TASK ITEM:
Where does the word "omega" occur in the entries below? Copy every line that has it.

(DATASET EXTRACT begins)

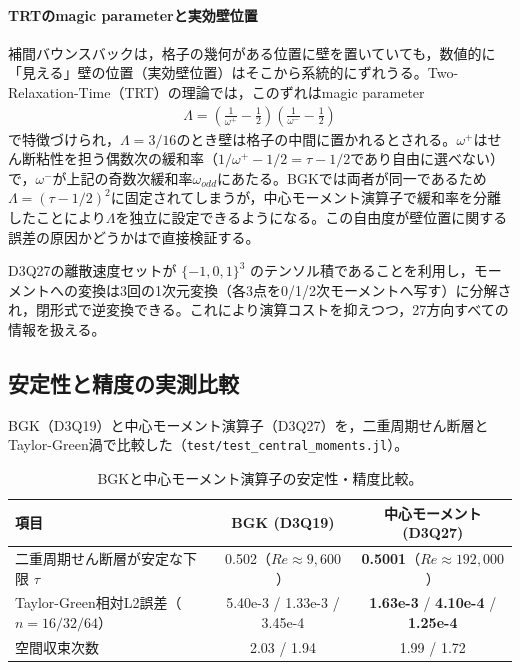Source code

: \paragraph{TRTのmagic parameterと実効壁位置}
\label{sec:wall-position}
補間バウンスバックは，格子の幾何がある位置に壁を置いていても，数値的に「見える」壁の位置（実効壁位置）はそこから系統的にずれうる。Two-Relaxation-Time（TRT）の理論では，このずれはmagic parameter
\begin{align}
	\Lambda = \left(\frac{1}{\omega^+}-\frac{1}{2}\right)\left(\frac{1}{\omega^-}-\frac{1}{2}\right)
	\label{eq:magic-parameter}
\end{align}
で特徴づけられ，\(\Lambda=3/16\)のとき壁は格子の中間に置かれるとされる。\(\omega^+\)はせん断粘性を担う偶数次の緩和率（\(1/\omega^+-1/2=\tau-1/2\)であり自由に選べない）で，\(\omega^-\)が上記の奇数次緩和率\(\omega_{odd}\)にあたる。BGKでは両者が同一であるため\(\Lambda=(\tau-1/2)^2\)に固定されてしまうが，中心モーメント演算子で緩和率を分離したことにより\(\Lambda\)を独立に設定できるようになる。この自由度が壁位置に関する誤差の原因かどうかはで直接検証する。

D3Q27の離散速度セットが \(\{-1,0,1\}^3\) のテンソル積であることを利用し，モーメントへの変換は3回の1次元変換（各3点を0/1/2次モーメントへ写す）に分解され，閉形式で逆変換できる。これにより演算コストを抑えつつ，27方向すべての情報を扱える。

\subsection{安定性と精度の実測比較}

BGK（D3Q19）と中心モーメント演算子（D3Q27）を，二重周期せん断層とTaylor-Green渦で比較した（\texttt{test/test\_central\_moments.jl}）。

\begin{table}[H]
	\centering
	\caption{BGKと中心モーメント演算子の安定性・精度比較。}
	\label{tab:collision-comparison}
	\begin{tabular}{lcc}
		\Hline{1.5pt}
		項目 & BGK (D3Q19) & 中心モーメント (D3Q27) \\
		\hline
		二重周期せん断層が安定な下限 \(\tau\) & 0.502（\(Re\approx9{,}600\)） & \textbf{0.5001}（\(Re\approx192{,}000\)） \\
		Taylor-Green相対L2誤差（\(n=16/32/64\)） & 5.40e-3 / 1.33e-3 / 3.45e-4 & \textbf{1.63e-3} / \textbf{4.10e-4} / \textbf{1.25e-4} \\
		空間収束次数 & 2.03 / 1.94 & 1.99 / 1.72 \\
		\hline
	\end{tabular}
\end{table}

(DATASET EXTRACT ends)

REPLY TO THE EXERCISE:
	\Lambda = \left(\frac{1}{\omega^+}-\frac{1}{2}\right)\left(\frac{1}{\omega^-}-\frac{1}{2}\right)
で特徴づけられ，\(\Lambda=3/16\)のとき壁は格子の中間に置かれるとされる。\(\omega^+\)はせん断粘性を担う偶数次の緩和率（\(1/\omega^+-1/2=\tau-1/2\)であり自由に選べない）で，\(\omega^-\)が上記の奇数次緩和率\(\omega_{odd}\)にあたる。BGKでは両者が同一であるため\(\Lambda=(\tau-1/2)^2\)に固定されてしまうが，中心モーメント演算子で緩和率を分離したことにより\(\Lambda\)を独立に設定できるようになる。この自由度が壁位置に関する誤差の原因かどうかはで直接検証する。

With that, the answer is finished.